Attention backends are an experimental feature and the API may be subject to change.
`enable_parallelism` is an experimental feature. The API may change in the future and breaking changes may be introduced at any time without warning.
100%|█████████████████████████████████████████████████████████| 50/50 [00:49<00:00,  1.02it/s]
image saved at output_image_2512_ulysses4.png

Qwen-Image-2512	Qwen-Image-2512 Ulysses-2	Qwen-Image-2512 Ulysses-Anything-4
L20x1 w/ offload, 101s	L20x2 w/ offload, 75s	L20x4 w/ offload, 49s, standard Ulysses failed

compile (w/o offload, L20 48GiB)

# NO Compile, ~35s
torchrun --nproc_per_node=4 test_qwen_image.py --use_2512 --ulysses-anything --quantize 
# w/ Compile, ~32s
torchrun --nproc_per_node=4 test_qwen_image.py --use_2512 --ulysses-anything --quantize --compile

sayakpaul

Thanks for starting this work!

Let's try to think if we can allow the user to more explicitly specify Ulysses Anything through the configs instead of an env var.

src/diffusers/models/_ulysses_anything_utils.py

src/diffusers/models/_ulysses_anything.py

src/diffusers/models/attention_dispatch.py

DefTruth · 2026-01-20T02:29:56Z

Thanks for starting this work!

Let's try to think if we can allow the user to more explicitly specify Ulysses Anything through the configs instead of an env var.

Now, we can enable ulysses anything attention through the ContextParallelConfig:

pipe.transformer.enable_parallelism(
    config=ContextParallelConfig(
        ulysses_degree=world_size,
        ulysses_anything=True,
    )
)

DefTruth · 2026-01-20T02:34:37Z

Let me prepare more test cases for ulysses anything.

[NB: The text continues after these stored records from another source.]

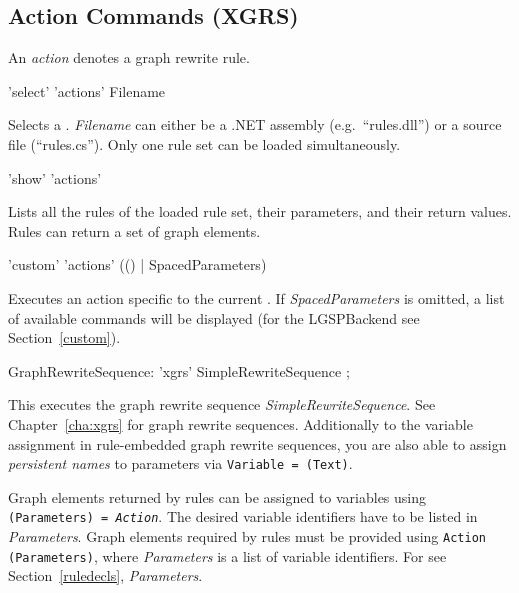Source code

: \subsection{Action Commands (XGRS)}
\label{grsthings}
An \emph{action} denotes a graph rewrite rule.

\begin{rail}
  'select' 'actions' Filename
\end{rail}
Selects a .
\emph{Filename} can either be a .NET assembly (e.g.\ ``rules.dll'') or a source file (``rules.cs'').
Only one rule set can be loaded simultaneously.

\begin{rail}
  'show' 'actions'
\end{rail}
Lists all the rules of the loaded rule set, their parameters, and their return values.
Rules can return a set of graph elements.

\begin{rail}
  'custom' 'actions' (() | SpacedParameters)
\end{rail}
Executes an action specific to the current . 
If \emph{SpacedParameters} is omitted, a list of available commands will be displayed (for the LGSPBackend see Section~\ref{custom}).

\makeatletter
\begin{rail}
  GraphRewriteSequence: 'xgrs' SimpleRewriteSequence ;
\end{rail}
This executes the graph rewrite sequence \emph{SimpleRewriteSequence}.
See Chapter~\ref{cha:xgrs} for graph rewrite sequences.
Additionally to the variable assignment in rule-embedded graph rewrite sequences, you are also able to assign \emph{persistent names} to parameters via  \texttt{Variable = \@(Text)}.

Graph elements returned by rules can be assigned to variables using \texttt{(Para\-meters) = \emph{Action}}. 
The desired variable identifiers have to be listed in \emph{Parameters}. 
Graph elements required by rules must be provided using \texttt{Action (Para\-meters)}, where \emph{Parameters} is a list of variable identifiers. 
For  see Section~\ref{ruledecls}, \emph{Parameters}.

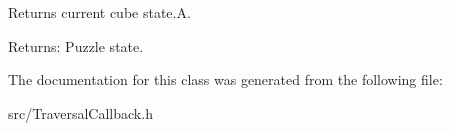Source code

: Returns current cube state.A. 

\begin{Desc}
\item[Returns:]Puzzle state. \end{Desc}


The documentation for this class was generated from the following file:\begin{CompactItemize}
\item 
src/TraversalCallback.h\end{CompactItemize}
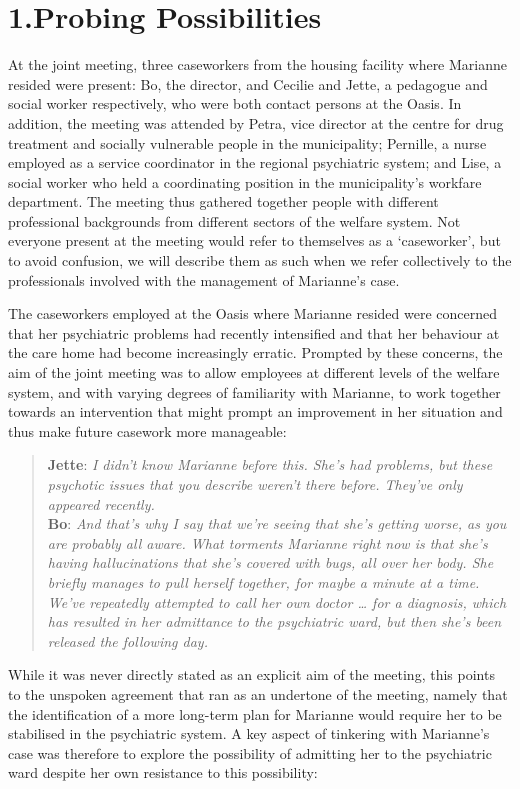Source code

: \section{1.\hspace*{1em}Probing Possibilities}
At the joint meeting, three caseworkers from the housing facility where Marianne resided were present: Bo, the director, and Cecilie and Jette, a pedagogue and social worker respectively, who were both contact persons at the Oasis. In addition, the meeting was attended by Petra, vice director at the centre for drug treatment and socially vulnerable people in the municipality; Pernille, a nurse employed as a service coordinator in the regional psychiatric system; and Lise, a social worker who held a coordinating position in the municipality’s workfare department. The meeting thus gathered together people with different professional backgrounds from different sectors of the welfare system. Not everyone present at the meeting would refer to themselves as a ‘caseworker’, but to avoid confusion, we will describe them as such when we refer collectively to the professionals involved with the management of Marianne’s case.
\par
The caseworkers employed at the Oasis where Marianne resided were concerned that her psychiatric problems had recently intensified and that her behaviour at the care home had become increasingly erratic. Prompted by these concerns, the aim of the joint meeting was to allow employees at different levels of the welfare system, and with varying degrees of familiarity with Marianne, to work together towards an intervention that might prompt an improvement in her situation and thus make future casework more manageable:
    \blockquote{\normalfont\textbf{Jette}: \textit{I didn’t know Marianne before this. She’s had problems, but these psychotic issues that you describe weren’t there before. They’ve only appeared recently.}
    \\\textbf{Bo}: \textit{And that’s why I say that we’re seeing that she’s getting worse, as you are probably all aware. What torments Marianne right now is that she’s having hallucinations that she’s covered with bugs, all over her body. She briefly manages to pull herself together, for maybe a minute at a time. We’ve repeatedly attempted to call her own doctor … for a diagnosis, which has resulted in her admittance to the psychiatric ward, but then she’s been released the following day.}}
While it was never directly stated as an explicit aim of the meeting, this points to the unspoken agreement that ran as an undertone of the meeting, namely that the identification of a more long-term plan for Marianne would require her to be stabilised in the psychiatric system. A key aspect of tinkering with Marianne’s case was therefore to explore the possibility of admitting her to the psychiatric ward despite her own resistance to this possibility:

DefTruth · 2026-01-20T03:08:49Z

FLUX.1-dev, 1008x1008

import os
import argparse
import time
import torch
import torch.distributed as dist
from diffusers import (
    FluxPipeline,
    FluxTransformer2DModel,
    ContextParallelConfig,
    PipelineQuantizationConfig,
)

def parse_args():
    parser = argparse.ArgumentParser(description="Context Parallelism")
    # torch.compile flags
    parser.add_argument(
        "--compile",
        action="store_true",
        help="Enable torch.compile for the pipeline if set.",
    )
    parser.add_argument(
        "--quantize",
        action="store_true",
        help="Enable quantization for the pipeline if set.",
    )
    parser.add_argument(
        "--ulysses-anything",
        action="store_true",
        help="Enable debug mode if set.",
    )
    # height and width
    parser.add_argument(
        "--height",
        type=int,
        default=None,
        help="Height of the generated image.",
    )
    parser.add_argument(
        "--width",
        type=int,
        default=None,
        help="Width of the generated image.",
    )
    return parser.parse_args()

args = parse_args()

print(args)

if dist.is_available():
    dist.init_process_group(backend="cpu:gloo,cuda:nccl")
    rank = dist.get_rank()
    device = torch.device("cuda", rank % torch.cuda.device_count())
    world_size = dist.get_world_size()
    torch.cuda.set_device(device)
else:
    rank = 0
    device = torch.device("cuda" if torch.cuda.is_available() else "cpu")
    world_size = 1

pipe: FluxPipeline = FluxPipeline.from_pretrained(
    os.environ.get(
        "FLUX_DIR",
        "black-forest-labs/FLUX.1-dev",
    ),
    torch_dtype=torch.bfloat16,
    quantization_config=(
        PipelineQuantizationConfig(
            quant_backend="bitsandbytes_4bit",
            quant_kwargs={
                "load_in_4bit": True,
                "bnb_4bit_quant_type": "nf4",
                "bnb_4bit_compute_dtype": torch.bfloat16,
            },
            components_to_quantize=["text_encoder_2"],
        )
        if args.quantize
        else None
    ),
).to("cuda")


assert isinstance(pipe.transformer, FluxTransformer2DModel)
pipe.transformer.set_attention_backend("native")
if world_size > 1:
    pipe.transformer.enable_parallelism(
        config=ContextParallelConfig(
            ulysses_degree=world_size,
            ulysses_anything=args.ulysses_anything,
        )
    )


pipe.set_progress_bar_config(disable=rank != 0)

# Set default prompt
prompt = "A cat holding a sign that says hello world"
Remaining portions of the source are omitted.